Without skipping anything, print all of the data exactly.

(PROVIDED DATA Opens)

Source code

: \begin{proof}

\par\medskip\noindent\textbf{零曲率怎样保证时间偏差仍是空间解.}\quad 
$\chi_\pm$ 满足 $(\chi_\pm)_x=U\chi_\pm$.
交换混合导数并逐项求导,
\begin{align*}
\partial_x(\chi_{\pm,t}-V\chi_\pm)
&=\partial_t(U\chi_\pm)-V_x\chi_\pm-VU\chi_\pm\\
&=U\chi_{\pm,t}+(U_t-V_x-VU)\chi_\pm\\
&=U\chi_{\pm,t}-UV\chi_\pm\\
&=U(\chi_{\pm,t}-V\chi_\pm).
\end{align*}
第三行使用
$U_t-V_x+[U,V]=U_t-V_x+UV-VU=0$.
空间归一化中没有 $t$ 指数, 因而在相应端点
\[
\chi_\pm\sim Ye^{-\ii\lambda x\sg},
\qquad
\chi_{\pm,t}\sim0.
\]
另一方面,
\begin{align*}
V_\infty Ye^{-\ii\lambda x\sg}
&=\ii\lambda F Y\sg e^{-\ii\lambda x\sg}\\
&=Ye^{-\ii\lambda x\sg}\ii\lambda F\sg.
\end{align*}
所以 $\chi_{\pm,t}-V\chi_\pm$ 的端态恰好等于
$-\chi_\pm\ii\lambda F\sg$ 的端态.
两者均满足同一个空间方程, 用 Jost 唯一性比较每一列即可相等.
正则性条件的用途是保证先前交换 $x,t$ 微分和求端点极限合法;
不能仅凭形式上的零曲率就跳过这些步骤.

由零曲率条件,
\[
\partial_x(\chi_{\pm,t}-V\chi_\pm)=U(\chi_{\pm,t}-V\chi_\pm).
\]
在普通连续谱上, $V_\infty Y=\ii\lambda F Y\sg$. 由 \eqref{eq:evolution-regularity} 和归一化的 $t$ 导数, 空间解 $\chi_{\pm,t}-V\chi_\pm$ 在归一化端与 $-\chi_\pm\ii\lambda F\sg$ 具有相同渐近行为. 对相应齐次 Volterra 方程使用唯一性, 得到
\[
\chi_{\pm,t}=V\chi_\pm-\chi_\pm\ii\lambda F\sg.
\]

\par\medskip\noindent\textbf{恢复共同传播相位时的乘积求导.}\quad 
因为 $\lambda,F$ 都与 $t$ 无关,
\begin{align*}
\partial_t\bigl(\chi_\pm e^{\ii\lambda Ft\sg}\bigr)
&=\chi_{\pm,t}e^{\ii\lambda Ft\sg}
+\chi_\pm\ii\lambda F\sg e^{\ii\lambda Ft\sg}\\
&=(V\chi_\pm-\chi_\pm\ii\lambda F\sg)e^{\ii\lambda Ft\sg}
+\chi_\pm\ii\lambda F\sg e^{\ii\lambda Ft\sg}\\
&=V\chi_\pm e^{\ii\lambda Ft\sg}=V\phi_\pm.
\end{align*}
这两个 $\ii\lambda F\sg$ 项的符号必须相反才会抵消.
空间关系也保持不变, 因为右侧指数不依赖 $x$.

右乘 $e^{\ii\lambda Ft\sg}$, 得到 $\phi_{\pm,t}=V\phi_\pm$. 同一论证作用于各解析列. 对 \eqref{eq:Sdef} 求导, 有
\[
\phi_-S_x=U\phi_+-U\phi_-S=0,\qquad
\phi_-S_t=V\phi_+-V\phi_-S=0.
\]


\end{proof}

(PROVIDED DATA Closes)

EXERCISE ANSWER>
Source code

: \begin{proof}

\par\medskip\noindent\textbf{零曲率怎样保证时间偏差仍是空间解.}\quad 
$\chi_\pm$ 满足 $(\chi_\pm)_x=U\chi_\pm$.
交换混合导数并逐项求导,
\begin{align*}
\partial_x(\chi_{\pm,t}-V\chi_\pm)
&=\partial_t(U\chi_\pm)-V_x\chi_\pm-VU\chi_\pm\\
&=U\chi_{\pm,t}+(U_t-V_x-VU)\chi_\pm\\
&=U\chi_{\pm,t}-UV\chi_\pm\\
&=U(\chi_{\pm,t}-V\chi_\pm).
\end{align*}
第三行使用
$U_t-V_x+[U,V]=U_t-V_x+UV-VU=0$.
空间归一化中没有 $t$ 指数, 因而在相应端点
\[
\chi_\pm\sim Ye^{-\ii\lambda x\sg},
\qquad
\chi_{\pm,t}\sim0.
\]
另一方面,
\begin{align*}
V_\infty Ye^{-\ii\lambda x\sg}
&=\ii\lambda F Y\sg e^{-\ii\lambda x\sg}\\
&=Ye^{-\ii\lambda x\sg}\ii\lambda F\sg.
\end{align*}
所以 $\chi_{\pm,t}-V\chi_\pm$ 的端态恰好等于
$-\chi_\pm\ii\lambda F\sg$ 的端态.
两者均满足同一个空间方程, 用 Jost 唯一性比较每一列即可相等.
正则性条件的用途是保证先前交换 $x,t$ 微分和求端点极限合法;
不能仅凭形式上的零曲率就跳过这些步骤.

由零曲率条件,
\[
\partial_x(\chi_{\pm,t}-V\chi_\pm)=U(\chi_{\pm,t}-V\chi_\pm).
\]
在普通连续谱上, $V_\infty Y=\ii\lambda F Y\sg$. 由 \eqref{eq:evolution-regularity} 和归一化的 $t$ 导数, 空间解 $\chi_{\pm,t}-V\chi_\pm$ 在归一化端与 $-\chi_\pm\ii\lambda F\sg$ 具有相同渐近行为. 对相应齐次 Volterra 方程使用唯一性, 得到
\[
\chi_{\pm,t}=V\chi_\pm-\chi_\pm\ii\lambda F\sg.
\]

\par\medskip\noindent\textbf{恢复共同传播相位时的乘积求导.}\quad 
因为 $\lambda,F$ 都与 $t$ 无关,
\begin{align*}
\partial_t\bigl(\chi_\pm e^{\ii\lambda Ft\sg}\bigr)
&=\chi_{\pm,t}e^{\ii\lambda Ft\sg}
+\chi_\pm\ii\lambda F\sg e^{\ii\lambda Ft\sg}\\
&=(V\chi_\pm-\chi_\pm\ii\lambda F\sg)e^{\ii\lambda Ft\sg}
+\chi_\pm\ii\lambda F\sg e^{\ii\lambda Ft\sg}\\
&=V\chi_\pm e^{\ii\lambda Ft\sg}=V\phi_\pm.
\end{align*}
这两个 $\ii\lambda F\sg$ 项的符号必须相反才会抵消.
空间关系也保持不变, 因为右侧指数不依赖 $x$.

右乘 $e^{\ii\lambda Ft\sg}$, 得到 $\phi_{\pm,t}=V\phi_\pm$. 同一论证作用于各解析列. 对 \eqref{eq:Sdef} 求导, 有
\[
\phi_-S_x=U\phi_+-U\phi_-S=0,\qquad
\phi_-S_t=V\phi_+-V\phi_-S=0.
\]


\end{proof}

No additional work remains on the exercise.